Household 2: Thomas George Evans, widower and Skin Dresser aged 59, father of Arthur William. His other children living with him are all unmarried: George, 23, a General Labourer; Violet, 21, a General Servant Domestic; Ethel, 18, also a servant, as is 16 year old Theresa. His stepson John Charles Hill, aged 20 and a soldier, is also in the household on census night. It seems that he had returned to London as his mother, Elizabeth Sarah, had fallen ill and died just before the census was taken. She was my 2xgreat grandmother, widow of John Hill and mother to my great grandmother Susan Caroline, wife of James Aaron Stocking. Yes, I know it’s confusing!
16 Beechfield Road
Household 1: James Aaron Stocking, 34, a Paper Hanger (my great grandfather), his wife Susan (nee Hill, stepdaughter of Thomas George Evans) aged 35, and children James Aaron (my grandfather) aged 9 and Susan 7, both at school. James and Susan say they have been married for ten years and have had two children, both still alive.
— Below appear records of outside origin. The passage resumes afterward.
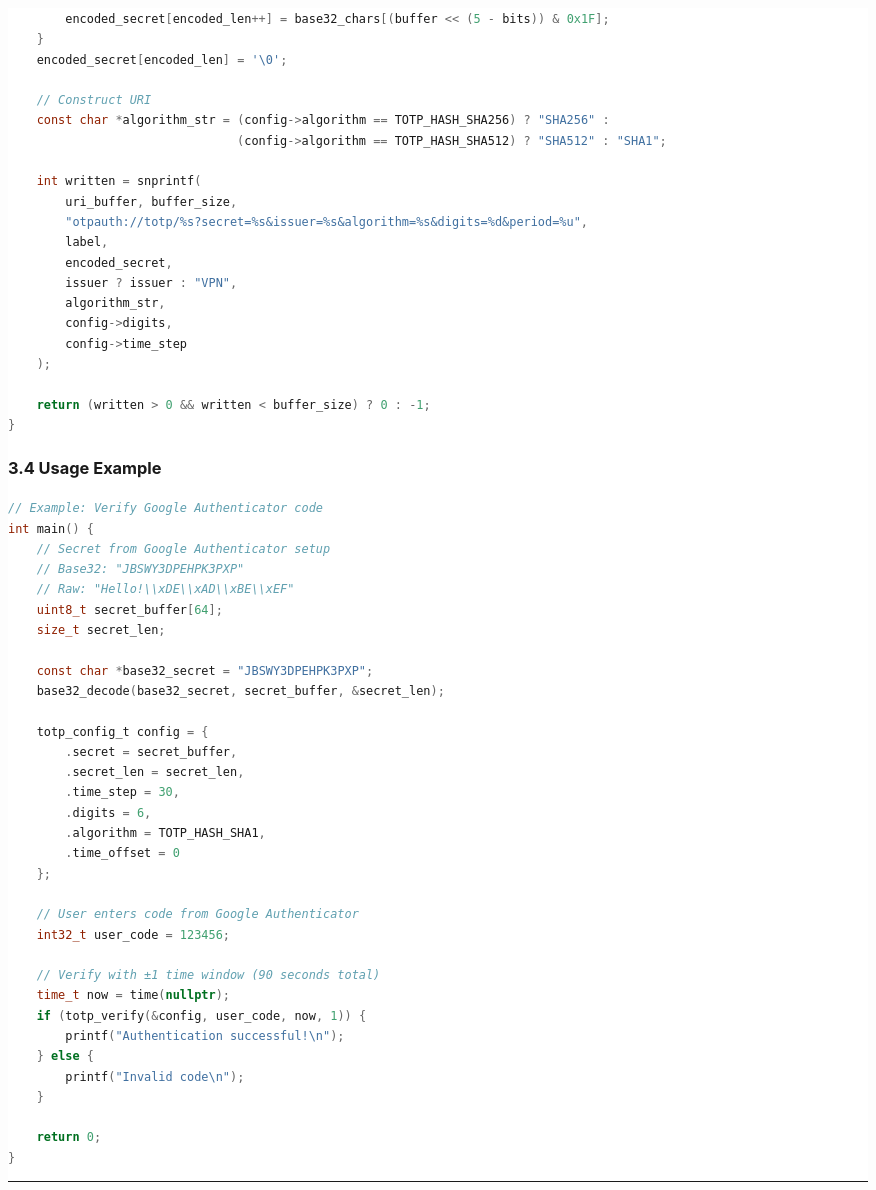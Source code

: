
 ```c
        encoded_secret[encoded_len++] = base32_chars[(buffer << (5 - bits)) & 0x1F];
    }
    encoded_secret[encoded_len] = '\0';

    // Construct URI
    const char *algorithm_str = (config->algorithm == TOTP_HASH_SHA256) ? "SHA256" :
                                (config->algorithm == TOTP_HASH_SHA512) ? "SHA512" : "SHA1";

    int written = snprintf(
        uri_buffer, buffer_size,
        "otpauth://totp/%s?secret=%s&issuer=%s&algorithm=%s&digits=%d&period=%u",
        label,
        encoded_secret,
        issuer ? issuer : "VPN",
        algorithm_str,
        config->digits,
        config->time_step
    );

    return (written > 0 && written < buffer_size) ? 0 : -1;
}
```

### 3.4 Usage Example

```c
// Example: Verify Google Authenticator code
int main() {
    // Secret from Google Authenticator setup
    // Base32: "JBSWY3DPEHPK3PXP"
    // Raw: "Hello!\\xDE\\xAD\\xBE\\xEF"
    uint8_t secret_buffer[64];
    size_t secret_len;

    const char *base32_secret = "JBSWY3DPEHPK3PXP";
    base32_decode(base32_secret, secret_buffer, &secret_len);

    totp_config_t config = {
        .secret = secret_buffer,
        .secret_len = secret_len,
        .time_step = 30,
        .digits = 6,
        .algorithm = TOTP_HASH_SHA1,
        .time_offset = 0
    };

    // User enters code from Google Authenticator
    int32_t user_code = 123456;

    // Verify with ±1 time window (90 seconds total)
    time_t now = time(nullptr);
    if (totp_verify(&config, user_code, now, 1)) {
        printf("Authentication successful!\n");
    } else {
        printf("Invalid code\n");
    }

    return 0;
}
```

---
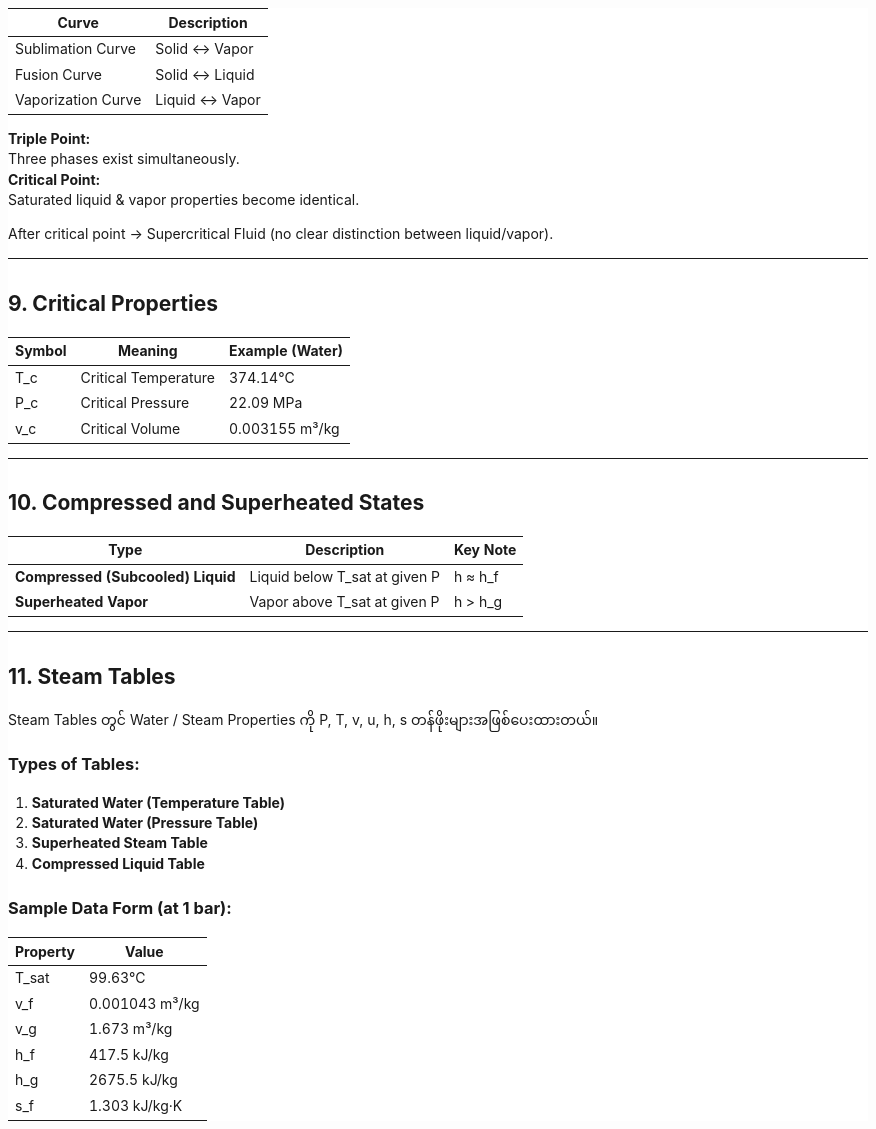 | Curve | Description |
|--------|--------------|
| Sublimation Curve | Solid ↔ Vapor |
| Fusion Curve | Solid ↔ Liquid |
| Vaporization Curve | Liquid ↔ Vapor |

**Triple Point:**  
Three phases exist simultaneously.  
**Critical Point:**  
Saturated liquid & vapor properties become identical.  

After critical point → Supercritical Fluid (no clear distinction between liquid/vapor).

---

## **9. Critical Properties**

| Symbol | Meaning | Example (Water) |
|----------|----------|----------------|
| T_c | Critical Temperature | 374.14°C |
| P_c | Critical Pressure | 22.09 MPa |
| v_c | Critical Volume | 0.003155 m³/kg |

---

## **10. Compressed and Superheated States**

| Type | Description | Key Note |
|--------|--------------|----------|
| **Compressed (Subcooled) Liquid** | Liquid below T_sat at given P | h ≈ h_f |
| **Superheated Vapor** | Vapor above T_sat at given P | h > h_g |

---

## **11. Steam Tables**

Steam Tables တွင် Water / Steam Properties ကို P, T, v, u, h, s တန်ဖိုးများအဖြစ်ပေးထားတယ်။

### **Types of Tables:**
1. **Saturated Water (Temperature Table)**  
2. **Saturated Water (Pressure Table)**  
3. **Superheated Steam Table**  
4. **Compressed Liquid Table**

### **Sample Data Form (at 1 bar):**

| Property | Value |
|------------|---------|
| T_sat | 99.63°C |
| v_f | 0.001043 m³/kg |
| v_g | 1.673 m³/kg |
| h_f | 417.5 kJ/kg |
| h_g | 2675.5 kJ/kg |
| s_f | 1.303 kJ/kg·K |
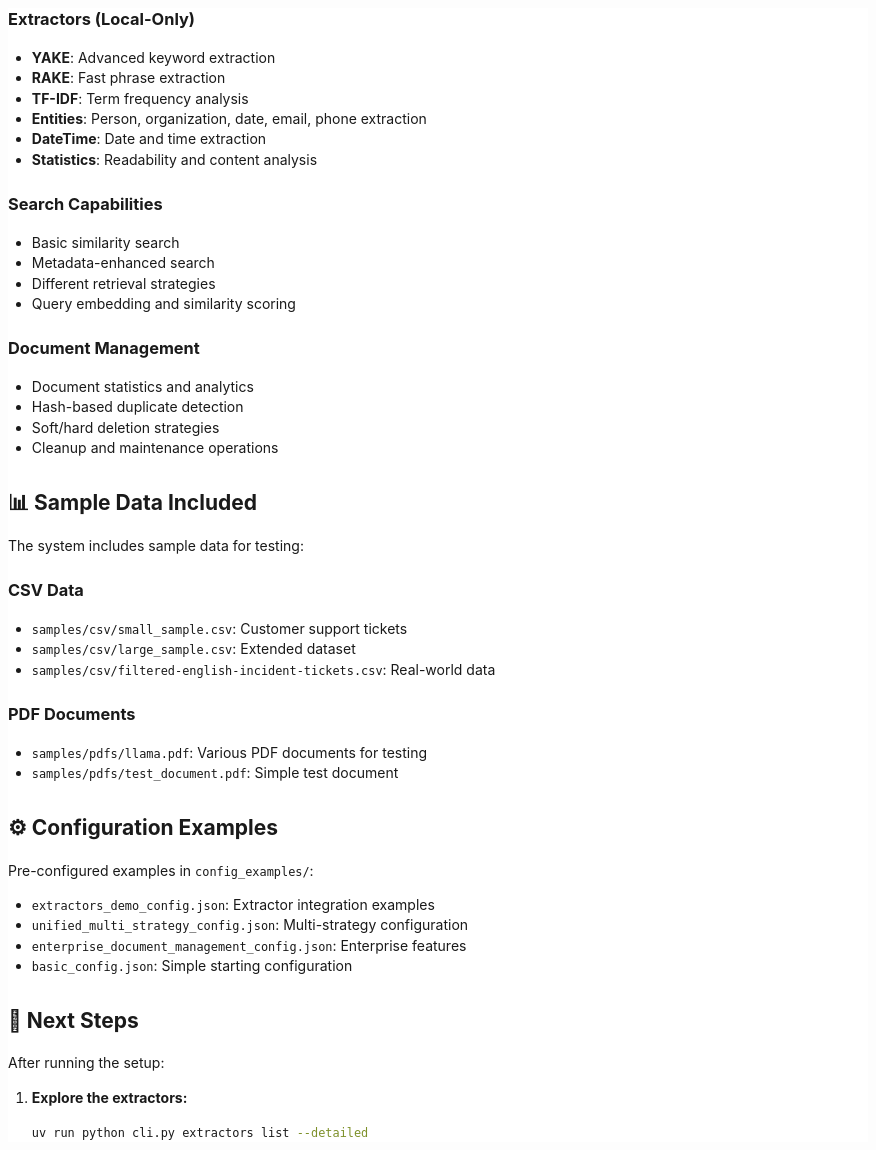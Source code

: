 ### Extractors (Local-Only)
- **YAKE**: Advanced keyword extraction
- **RAKE**: Fast phrase extraction
- **TF-IDF**: Term frequency analysis
- **Entities**: Person, organization, date, email, phone extraction
- **DateTime**: Date and time extraction
- **Statistics**: Readability and content analysis

### Search Capabilities
- Basic similarity search
- Metadata-enhanced search
- Different retrieval strategies
- Query embedding and similarity scoring

### Document Management
- Document statistics and analytics
- Hash-based duplicate detection
- Soft/hard deletion strategies
- Cleanup and maintenance operations

## 📊 Sample Data Included

The system includes sample data for testing:

### CSV Data
- `samples/csv/small_sample.csv`: Customer support tickets
- `samples/csv/large_sample.csv`: Extended dataset
- `samples/csv/filtered-english-incident-tickets.csv`: Real-world data

### PDF Documents
- `samples/pdfs/llama.pdf`: Various PDF documents for testing
- `samples/pdfs/test_document.pdf`: Simple test document

## ⚙️ Configuration Examples

Pre-configured examples in `config_examples/`:

- `extractors_demo_config.json`: Extractor integration examples
- `unified_multi_strategy_config.json`: Multi-strategy configuration
- `enterprise_document_management_config.json`: Enterprise features
- `basic_config.json`: Simple starting configuration

## 🎯 Next Steps

After running the setup:

1. **Explore the extractors:**
   ```bash
   uv run python cli.py extractors list --detailed
   ```
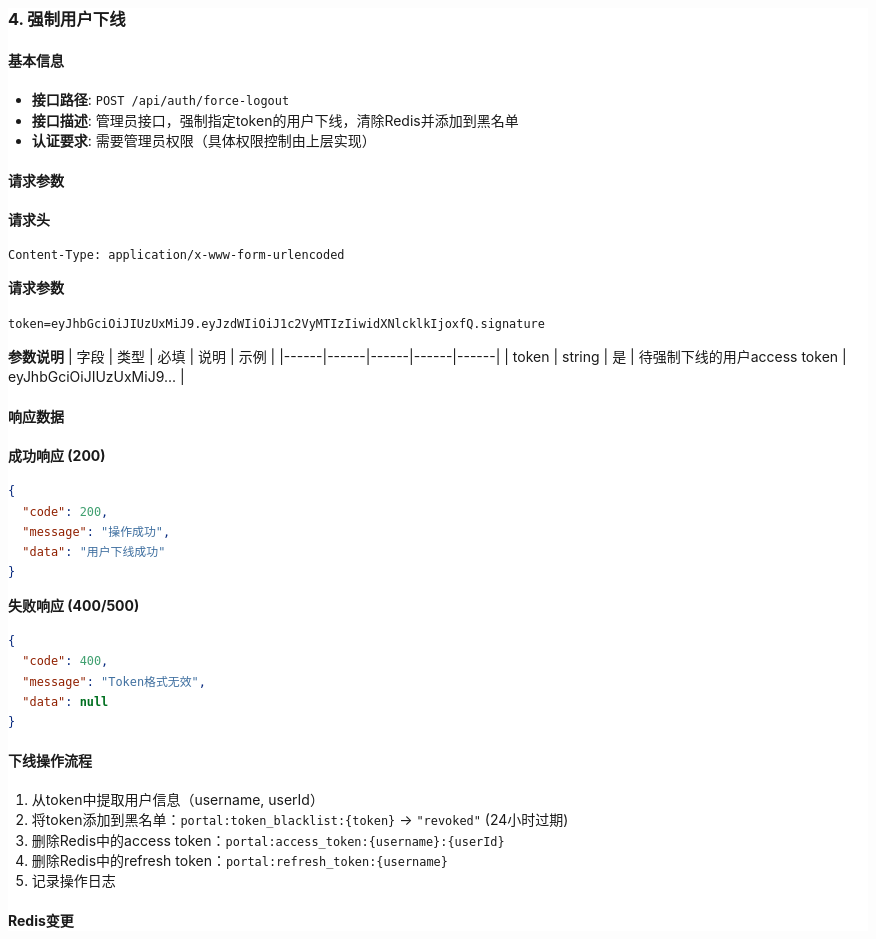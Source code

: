 
### 4. 强制用户下线

#### 基本信息
- **接口路径**: `POST /api/auth/force-logout`
- **接口描述**: 管理员接口，强制指定token的用户下线，清除Redis并添加到黑名单
- **认证要求**: 需要管理员权限（具体权限控制由上层实现）

#### 请求参数

**请求头**
```
Content-Type: application/x-www-form-urlencoded
```

**请求参数**
```
token=eyJhbGciOiJIUzUxMiJ9.eyJzdWIiOiJ1c2VyMTIzIiwidXNlcklkIjoxfQ.signature
```

**参数说明**
| 字段 | 类型 | 必填 | 说明 | 示例 |
|------|------|------|------|------|
| token | string | 是 | 待强制下线的用户access token | eyJhbGciOiJIUzUxMiJ9... |

#### 响应数据

**成功响应 (200)**
```json
{
  "code": 200,
  "message": "操作成功",
  "data": "用户下线成功"
}
```

**失败响应 (400/500)**
```json
{
  "code": 400,
  "message": "Token格式无效",
  "data": null
}
```

#### 下线操作流程

1. 从token中提取用户信息（username, userId）
2. 将token添加到黑名单：`portal:token_blacklist:{token}` → `"revoked"` (24小时过期)
3. 删除Redis中的access token：`portal:access_token:{username}:{userId}`
4. 删除Redis中的refresh token：`portal:refresh_token:{username}`
5. 记录操作日志

#### Redis变更
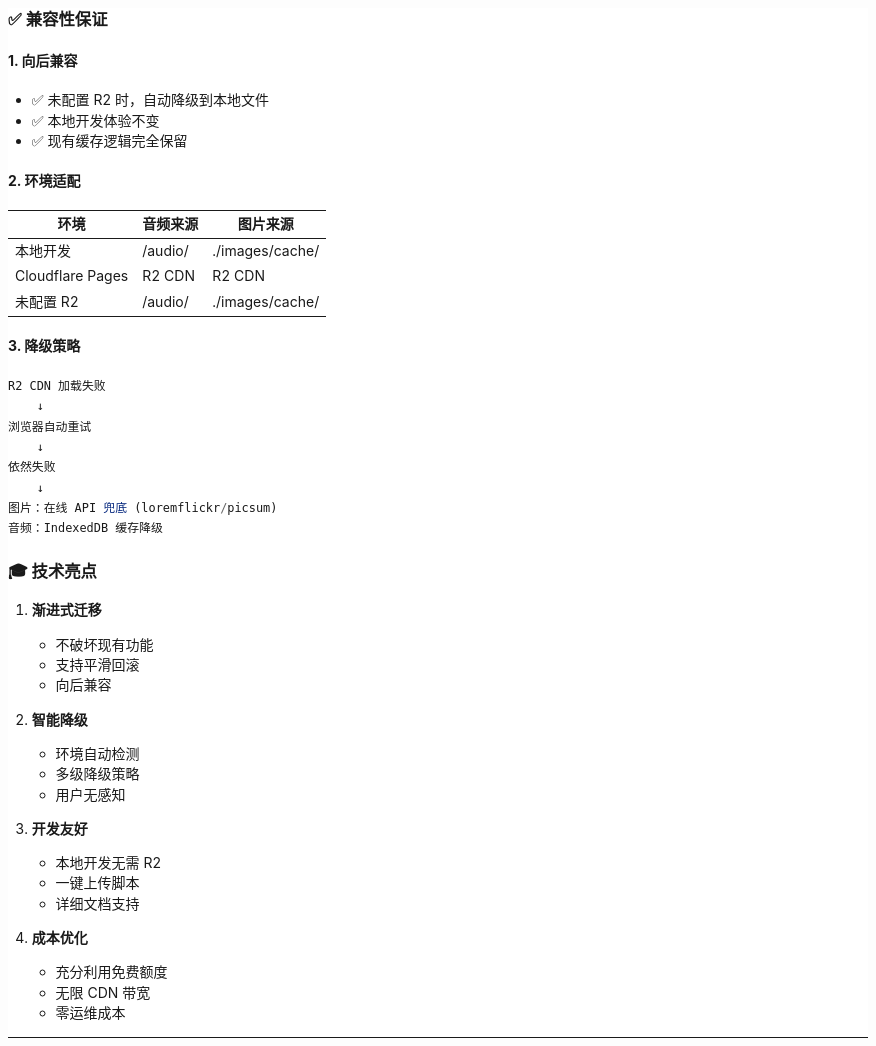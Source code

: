 ### ✅ 兼容性保证

#### 1. 向后兼容

- ✅ 未配置 R2 时，自动降级到本地文件
- ✅ 本地开发体验不变
- ✅ 现有缓存逻辑完全保留

#### 2. 环境适配

| 环境               | 音频来源          | 图片来源           |
|--------------------|-------------------|--------------------|
| 本地开发           | /audio/           | ./images/cache/    |
| Cloudflare Pages   | R2 CDN            | R2 CDN             |
| 未配置 R2          | /audio/           | ./images/cache/    |

#### 3. 降级策略

```javascript
R2 CDN 加载失败
    ↓
浏览器自动重试
    ↓
依然失败
    ↓
图片：在线 API 兜底 (loremflickr/picsum)
音频：IndexedDB 缓存降级
```

### 🎓 技术亮点

1. **渐进式迁移**
   - 不破坏现有功能
   - 支持平滑回滚
   - 向后兼容

2. **智能降级**
   - 环境自动检测
   - 多级降级策略
   - 用户无感知

3. **开发友好**
   - 本地开发无需 R2
   - 一键上传脚本
   - 详细文档支持

4. **成本优化**
   - 充分利用免费额度
   - 无限 CDN 带宽
   - 零运维成本

---
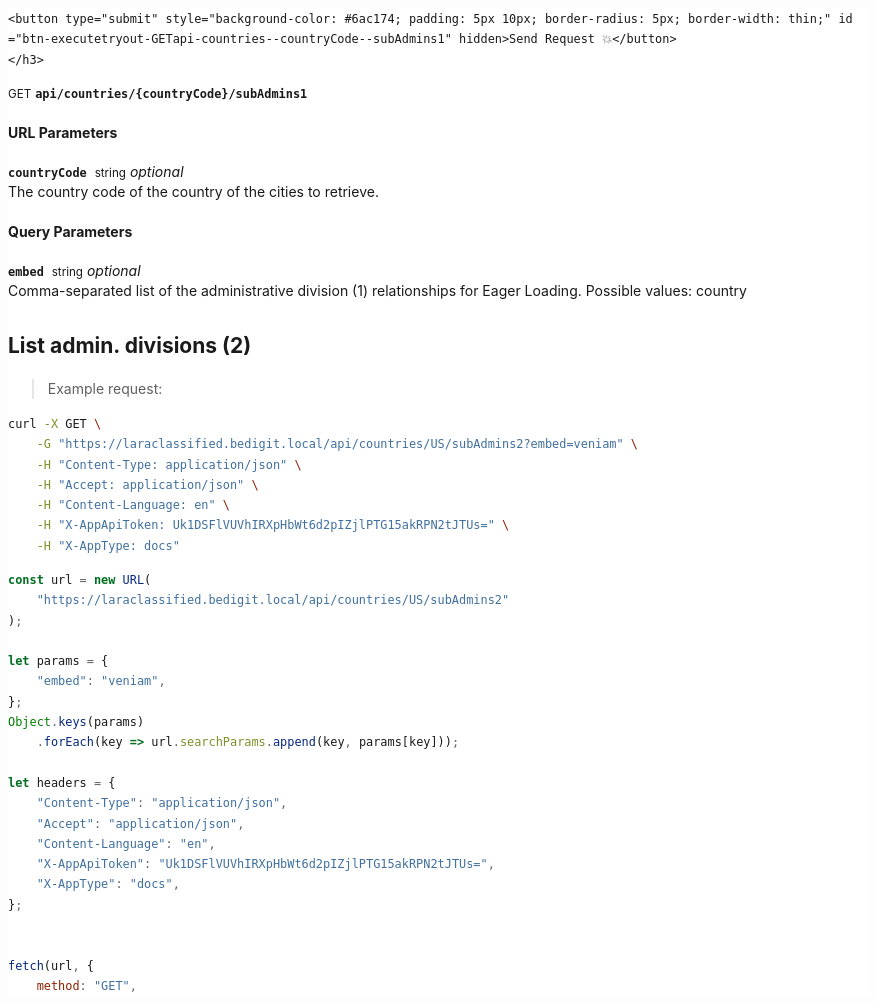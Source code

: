     <button type="submit" style="background-color: #6ac174; padding: 5px 10px; border-radius: 5px; border-width: thin;" id="btn-executetryout-GETapi-countries--countryCode--subAdmins1" hidden>Send Request 💥</button>
    </h3>
<p>
<small class="badge badge-green">GET</small>
 <b><code>api/countries/{countryCode}/subAdmins1</code></b>
</p>
<h4 class="fancy-heading-panel"><b>URL Parameters</b></h4>
<p>
<b><code>countryCode</code></b>&nbsp;&nbsp;<small>string</small>     <i>optional</i> &nbsp;
<input type="text" name="countryCode" data-endpoint="GETapi-countries--countryCode--subAdmins1" data-component="url"  hidden>
<br>
The country code of the country of the cities to retrieve.
</p>
<h4 class="fancy-heading-panel"><b>Query Parameters</b></h4>
<p>
<b><code>embed</code></b>&nbsp;&nbsp;<small>string</small>     <i>optional</i> &nbsp;
<input type="text" name="embed" data-endpoint="GETapi-countries--countryCode--subAdmins1" data-component="query"  hidden>
<br>
Comma-separated list of the administrative division (1) relationships for Eager Loading. Possible values: country
</p>
</form>


## List admin. divisions (2)




> Example request:

```bash
curl -X GET \
    -G "https://laraclassified.bedigit.local/api/countries/US/subAdmins2?embed=veniam" \
    -H "Content-Type: application/json" \
    -H "Accept: application/json" \
    -H "Content-Language: en" \
    -H "X-AppApiToken: Uk1DSFlVUVhIRXpHbWt6d2pIZjlPTG15akRPN2tJTUs=" \
    -H "X-AppType: docs"
```

```javascript
const url = new URL(
    "https://laraclassified.bedigit.local/api/countries/US/subAdmins2"
);

let params = {
    "embed": "veniam",
};
Object.keys(params)
    .forEach(key => url.searchParams.append(key, params[key]));

let headers = {
    "Content-Type": "application/json",
    "Accept": "application/json",
    "Content-Language": "en",
    "X-AppApiToken": "Uk1DSFlVUVhIRXpHbWt6d2pIZjlPTG15akRPN2tJTUs=",
    "X-AppType": "docs",
};


fetch(url, {
    method: "GET",
```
Household 2: John Arthur Stocking, 28, a Telephone Jointer (and brother to James Aaron), his wife Hannah, 29 and John’s younger sister Violet, daughter of James Thomas Stocking. John and Hannah have been married for five years and have no children.
18 Beechfield Road
Household 1: James Stocking, 57, widower, Builder and his unmarried children: Aaron, 27, a Gas Fitter; Annie, 18, a Collar Turner; Susan, 14; Alfred 12 and Alexander 8, both at school. James states that he has had 19 children, 16 of whom are still alive. Most of them, indeed, are still living with him or nearby.
Household 2: Charles Hall, 28, a Mechanical Engineer’s Fitter, and his wife Catherine Alice (nee Stocking, daughter of James Thomas Stocking), aged 26, and their daughter Catherine Alice, 1 and son Charles James, 4 months.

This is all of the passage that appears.